Sunday, October 22, 2006

A gourmet Saturday


The day began with a market and ended with a stroll through Notting hill and an expected find.

Nottinghill Farmer’s Market is in full swing despite the inclement weather and the early hour. It’s bustling. Dogs, children and parents armed with baskets and bags compete for space in the narrow aisles that separate the store holders. The fare is mostly organic – breads, game, meats, fruits and vegetables, and with most of the storeholders being regulars, its easy to get to know these local producers. Twelve Green Acres farm offers some of the best pork pies and organic and gluten free sausages. Pigeon breasts and mallards as well as pheasant pies can be brought from Manor House Farm. From the Muck and Magic Farm you can buy Suffock potatoes still covered in soil – the perfect companion with their Tamworth Pork or Norfolk Horn Lamb. You’ll also find Dave and Rose’s Hurdlebrook yogurt made from Guernsey A2 milk. This is slow food at its best – low food miles, local producers.

The organic fruit and vegetable store reveals a rare sight - boxes of organic Cox and Braeburn apples. Much has been made in the media of declining number of English orchards. You’ll be hard pressed to find British apples in local stores despite talk of supermarket campaigns to buy British. Local producers can’t compete with imported ones. Looking around the market, it’s clear that the seasons are changing. Most of the berries have gone, although there are a few punnets of raspberries and strawberries to be had, but it’s the new season’s vegetables like kale and leeks that everyone seems to be buying.

Baked goods seem the perfect choice on a day that has a crisp bite in the air. Celtic Bakeries offers traditional soda breads and I overhear that the Californian sourdough is today’s bread of choice. By 11.00 am only a few loaves are left. Dark Sugar Cakes with its sweet indulgences of blueberry and almond tarts, sacher tort and lemon and almond polenta cake are an favourite. The popular mushroom man is the only local missing from the market today. His mushroom baguettes filled with oyster mushrooms cooked as you wait with garlic, parsley and parmesan cheese are wonderfully good.
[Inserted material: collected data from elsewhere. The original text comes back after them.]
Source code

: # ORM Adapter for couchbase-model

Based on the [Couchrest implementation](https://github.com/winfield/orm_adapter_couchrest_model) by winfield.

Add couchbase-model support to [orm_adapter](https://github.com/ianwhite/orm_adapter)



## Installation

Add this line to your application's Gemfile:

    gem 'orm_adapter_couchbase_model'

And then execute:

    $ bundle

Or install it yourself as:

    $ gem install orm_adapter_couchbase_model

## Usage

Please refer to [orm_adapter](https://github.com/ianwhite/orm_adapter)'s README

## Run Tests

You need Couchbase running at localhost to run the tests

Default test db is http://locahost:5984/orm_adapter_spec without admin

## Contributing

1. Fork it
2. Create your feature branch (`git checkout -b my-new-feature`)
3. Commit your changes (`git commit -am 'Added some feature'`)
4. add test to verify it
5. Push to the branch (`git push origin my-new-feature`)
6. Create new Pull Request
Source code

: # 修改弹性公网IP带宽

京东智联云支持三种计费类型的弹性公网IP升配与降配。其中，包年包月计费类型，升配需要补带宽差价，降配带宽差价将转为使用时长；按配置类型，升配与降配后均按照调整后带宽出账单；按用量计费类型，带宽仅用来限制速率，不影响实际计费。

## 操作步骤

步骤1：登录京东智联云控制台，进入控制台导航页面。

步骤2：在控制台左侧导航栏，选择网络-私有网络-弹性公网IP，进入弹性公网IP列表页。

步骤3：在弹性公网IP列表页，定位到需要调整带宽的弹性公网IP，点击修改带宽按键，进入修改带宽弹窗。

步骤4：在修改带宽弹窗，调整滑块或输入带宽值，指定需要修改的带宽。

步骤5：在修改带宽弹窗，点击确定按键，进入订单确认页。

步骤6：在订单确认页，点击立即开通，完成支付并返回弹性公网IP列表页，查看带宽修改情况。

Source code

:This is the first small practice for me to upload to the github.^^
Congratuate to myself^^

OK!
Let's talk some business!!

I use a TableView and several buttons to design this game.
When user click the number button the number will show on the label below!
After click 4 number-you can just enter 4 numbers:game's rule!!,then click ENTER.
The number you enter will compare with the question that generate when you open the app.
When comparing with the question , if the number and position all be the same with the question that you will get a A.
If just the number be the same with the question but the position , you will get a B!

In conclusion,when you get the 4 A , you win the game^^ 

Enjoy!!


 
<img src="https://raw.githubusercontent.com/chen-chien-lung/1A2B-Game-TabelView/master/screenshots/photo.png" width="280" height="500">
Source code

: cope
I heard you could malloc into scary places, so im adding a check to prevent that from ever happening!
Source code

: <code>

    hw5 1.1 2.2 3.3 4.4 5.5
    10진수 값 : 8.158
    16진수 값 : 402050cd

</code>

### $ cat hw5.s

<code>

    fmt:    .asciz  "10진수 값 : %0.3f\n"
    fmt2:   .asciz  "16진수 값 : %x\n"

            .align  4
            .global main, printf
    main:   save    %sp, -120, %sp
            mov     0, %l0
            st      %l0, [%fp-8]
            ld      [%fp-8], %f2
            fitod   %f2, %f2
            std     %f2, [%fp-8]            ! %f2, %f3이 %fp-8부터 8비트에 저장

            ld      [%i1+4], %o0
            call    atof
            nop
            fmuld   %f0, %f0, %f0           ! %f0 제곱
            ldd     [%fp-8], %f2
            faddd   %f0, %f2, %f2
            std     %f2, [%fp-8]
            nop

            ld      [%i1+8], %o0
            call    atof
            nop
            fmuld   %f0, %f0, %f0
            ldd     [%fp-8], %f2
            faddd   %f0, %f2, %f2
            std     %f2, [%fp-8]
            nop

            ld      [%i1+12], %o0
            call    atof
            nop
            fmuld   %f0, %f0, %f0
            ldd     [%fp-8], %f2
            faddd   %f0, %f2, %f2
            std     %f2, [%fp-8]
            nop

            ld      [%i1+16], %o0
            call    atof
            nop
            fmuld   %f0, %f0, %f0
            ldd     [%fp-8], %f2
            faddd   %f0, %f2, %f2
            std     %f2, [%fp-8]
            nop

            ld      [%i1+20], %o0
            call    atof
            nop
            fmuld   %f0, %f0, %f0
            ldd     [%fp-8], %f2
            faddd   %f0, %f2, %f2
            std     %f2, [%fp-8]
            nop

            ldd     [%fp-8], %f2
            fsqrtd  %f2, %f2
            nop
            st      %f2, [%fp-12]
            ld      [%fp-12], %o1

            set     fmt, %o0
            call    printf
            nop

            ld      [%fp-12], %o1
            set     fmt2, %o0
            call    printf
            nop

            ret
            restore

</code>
Being so close to Portobello Road, I can’t resist the temptation of do some antique shopping. It’s easy to be tempted. I feel oddly inclined to buy a silver teapot and partake of the English tradition of elevens. It’s the memory of Brasso (and elbow-grease) that stops me from buying one.

Feeling the need to escape the crowds, I disappear down Westbourne Crescent and into a Still Too Few- a curious antiques store. From the outside, it appears to specialise in glass but at the back is a woman who specialises in kitchenware. I pick up some old editions of Elizabeth David. It’s an odd synchronicity as at the far end of the store is David’s kitchen dresser brought at auction after her death. The dresser is solid and imposing and I can imagine it stacked with books, china, wooden spoon and utensils. In a newspaper article displayed to the left of the dresser is David photographed, the dresser behind her.

With David in mind, I head for Books for Cooks, the famed specialist bookstore. The sky decides to open and so I opt for a simple lunch inside – minestrone served with pesto and courgette and pesto bread. It’s a warming lunch, perfect on this now rainy day.